TRY IT: Please return only the lines from the one holding "['/one', '/two', '/three'].each" through the one holding "Additionally, it can", exactly as they appear in the records below, both ends included.

Stored data:
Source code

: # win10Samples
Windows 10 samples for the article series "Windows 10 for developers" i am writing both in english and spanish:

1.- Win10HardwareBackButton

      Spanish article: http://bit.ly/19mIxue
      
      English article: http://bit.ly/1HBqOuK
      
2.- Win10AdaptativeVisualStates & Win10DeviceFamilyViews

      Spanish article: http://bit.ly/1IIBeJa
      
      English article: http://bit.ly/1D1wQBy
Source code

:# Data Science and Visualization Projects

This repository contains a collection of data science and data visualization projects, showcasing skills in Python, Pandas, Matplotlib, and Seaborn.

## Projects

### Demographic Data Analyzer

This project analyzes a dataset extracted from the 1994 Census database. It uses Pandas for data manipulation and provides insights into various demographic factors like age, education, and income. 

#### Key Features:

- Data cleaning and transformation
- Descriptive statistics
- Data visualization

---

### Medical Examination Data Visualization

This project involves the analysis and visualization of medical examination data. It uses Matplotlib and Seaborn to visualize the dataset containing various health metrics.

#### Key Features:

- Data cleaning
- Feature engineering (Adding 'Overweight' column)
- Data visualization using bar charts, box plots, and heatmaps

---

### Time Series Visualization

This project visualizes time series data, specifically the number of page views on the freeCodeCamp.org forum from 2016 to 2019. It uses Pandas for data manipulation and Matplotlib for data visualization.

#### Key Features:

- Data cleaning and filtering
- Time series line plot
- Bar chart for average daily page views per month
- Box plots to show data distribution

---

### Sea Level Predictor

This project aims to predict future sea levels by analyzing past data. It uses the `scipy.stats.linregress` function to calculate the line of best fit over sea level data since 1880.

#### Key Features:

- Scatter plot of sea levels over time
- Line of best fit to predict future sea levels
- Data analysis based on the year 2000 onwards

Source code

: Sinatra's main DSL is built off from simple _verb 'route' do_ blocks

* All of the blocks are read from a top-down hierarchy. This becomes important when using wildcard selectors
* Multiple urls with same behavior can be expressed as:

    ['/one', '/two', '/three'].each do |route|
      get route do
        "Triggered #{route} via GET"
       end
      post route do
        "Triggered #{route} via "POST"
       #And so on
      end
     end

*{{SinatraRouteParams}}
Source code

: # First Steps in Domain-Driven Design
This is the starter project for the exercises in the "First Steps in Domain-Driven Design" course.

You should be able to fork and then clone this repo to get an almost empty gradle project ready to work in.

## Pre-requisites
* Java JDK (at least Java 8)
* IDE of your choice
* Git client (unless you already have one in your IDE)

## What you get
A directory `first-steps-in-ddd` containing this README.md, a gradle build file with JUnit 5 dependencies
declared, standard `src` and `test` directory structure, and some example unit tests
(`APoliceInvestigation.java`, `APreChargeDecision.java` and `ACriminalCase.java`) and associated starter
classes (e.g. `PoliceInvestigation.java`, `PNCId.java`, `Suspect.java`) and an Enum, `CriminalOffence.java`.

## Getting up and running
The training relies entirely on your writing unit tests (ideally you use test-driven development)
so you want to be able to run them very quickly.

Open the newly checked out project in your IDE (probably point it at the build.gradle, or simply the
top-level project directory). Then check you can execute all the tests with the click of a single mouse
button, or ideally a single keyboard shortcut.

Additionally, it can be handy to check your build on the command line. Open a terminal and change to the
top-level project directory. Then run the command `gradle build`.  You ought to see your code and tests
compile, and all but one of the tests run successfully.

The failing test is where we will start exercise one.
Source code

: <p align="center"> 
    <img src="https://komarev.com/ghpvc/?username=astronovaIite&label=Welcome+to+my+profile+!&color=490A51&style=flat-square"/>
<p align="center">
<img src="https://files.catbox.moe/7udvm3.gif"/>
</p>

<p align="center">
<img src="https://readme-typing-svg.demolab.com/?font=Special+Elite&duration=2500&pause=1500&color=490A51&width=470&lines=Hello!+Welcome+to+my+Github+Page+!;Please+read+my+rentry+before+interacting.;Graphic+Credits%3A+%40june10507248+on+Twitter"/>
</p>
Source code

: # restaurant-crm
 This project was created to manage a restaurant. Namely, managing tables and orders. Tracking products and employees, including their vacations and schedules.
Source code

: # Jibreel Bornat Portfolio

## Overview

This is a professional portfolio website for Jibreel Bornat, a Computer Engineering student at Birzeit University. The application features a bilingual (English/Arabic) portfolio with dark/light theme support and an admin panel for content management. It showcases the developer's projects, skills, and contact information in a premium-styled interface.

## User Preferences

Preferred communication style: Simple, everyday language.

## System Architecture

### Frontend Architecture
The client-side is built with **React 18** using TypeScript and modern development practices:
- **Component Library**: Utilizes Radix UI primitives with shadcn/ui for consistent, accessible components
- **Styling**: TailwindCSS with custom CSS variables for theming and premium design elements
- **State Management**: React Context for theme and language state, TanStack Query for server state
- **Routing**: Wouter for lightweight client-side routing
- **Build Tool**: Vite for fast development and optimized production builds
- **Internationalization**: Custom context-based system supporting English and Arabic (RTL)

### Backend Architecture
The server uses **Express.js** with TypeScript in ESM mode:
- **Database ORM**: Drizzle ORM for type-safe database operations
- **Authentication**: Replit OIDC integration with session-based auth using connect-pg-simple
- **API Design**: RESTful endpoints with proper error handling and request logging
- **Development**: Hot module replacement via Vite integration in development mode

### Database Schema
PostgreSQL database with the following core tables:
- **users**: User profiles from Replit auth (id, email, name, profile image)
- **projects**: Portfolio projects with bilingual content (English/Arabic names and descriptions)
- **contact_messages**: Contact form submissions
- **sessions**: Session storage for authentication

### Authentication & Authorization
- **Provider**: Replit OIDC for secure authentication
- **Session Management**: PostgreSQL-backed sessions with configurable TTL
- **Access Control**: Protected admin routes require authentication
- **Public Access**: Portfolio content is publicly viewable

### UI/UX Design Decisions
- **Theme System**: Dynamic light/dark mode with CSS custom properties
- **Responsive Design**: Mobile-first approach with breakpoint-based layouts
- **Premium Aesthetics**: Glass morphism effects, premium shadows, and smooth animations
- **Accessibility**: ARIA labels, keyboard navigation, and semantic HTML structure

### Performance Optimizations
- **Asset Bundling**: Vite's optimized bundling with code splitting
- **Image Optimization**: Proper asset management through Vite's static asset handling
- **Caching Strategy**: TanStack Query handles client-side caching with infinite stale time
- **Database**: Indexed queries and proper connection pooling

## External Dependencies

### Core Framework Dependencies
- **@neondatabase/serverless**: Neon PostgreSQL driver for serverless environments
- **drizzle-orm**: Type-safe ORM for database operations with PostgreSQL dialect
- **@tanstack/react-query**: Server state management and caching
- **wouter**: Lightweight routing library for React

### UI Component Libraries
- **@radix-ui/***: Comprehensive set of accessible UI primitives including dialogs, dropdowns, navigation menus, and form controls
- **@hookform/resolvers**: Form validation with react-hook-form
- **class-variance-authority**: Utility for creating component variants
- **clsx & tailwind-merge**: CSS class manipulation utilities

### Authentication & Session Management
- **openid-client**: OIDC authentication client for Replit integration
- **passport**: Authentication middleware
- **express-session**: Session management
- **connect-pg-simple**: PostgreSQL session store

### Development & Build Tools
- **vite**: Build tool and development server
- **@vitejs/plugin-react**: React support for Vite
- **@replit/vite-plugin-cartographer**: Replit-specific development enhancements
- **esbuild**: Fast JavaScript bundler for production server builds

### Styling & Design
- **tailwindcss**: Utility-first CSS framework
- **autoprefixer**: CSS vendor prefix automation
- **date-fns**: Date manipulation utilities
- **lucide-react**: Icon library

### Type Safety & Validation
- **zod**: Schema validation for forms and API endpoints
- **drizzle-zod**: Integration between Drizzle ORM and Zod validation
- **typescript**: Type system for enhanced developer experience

WORKED SOLUTION:
    ['/one', '/two', '/three'].each do |route|
      get route do
        "Triggered #{route} via GET"
       end
      post route do
        "Triggered #{route} via "POST"
       #And so on
      end
     end

*{{SinatraRouteParams}}
Source code

: # First Steps in Domain-Driven Design
This is the starter project for the exercises in the "First Steps in Domain-Driven Design" course.

You should be able to fork and then clone this repo to get an almost empty gradle project ready to work in.

## Pre-requisites
* Java JDK (at least Java 8)
* IDE of your choice
* Git client (unless you already have one in your IDE)

## What you get
A directory `first-steps-in-ddd` containing this README.md, a gradle build file with JUnit 5 dependencies
declared, standard `src` and `test` directory structure, and some example unit tests
(`APoliceInvestigation.java`, `APreChargeDecision.java` and `ACriminalCase.java`) and associated starter
classes (e.g. `PoliceInvestigation.java`, `PNCId.java`, `Suspect.java`) and an Enum, `CriminalOffence.java`.

## Getting up and running
The training relies entirely on your writing unit tests (ideally you use test-driven development)
so you want to be able to run them very quickly.

Open the newly checked out project in your IDE (probably point it at the build.gradle, or simply the
top-level project directory). Then check you can execute all the tests with the click of a single mouse
button, or ideally a single keyboard shortcut.

Additionally, it can be handy to check your build on the command line. Open a terminal and change to the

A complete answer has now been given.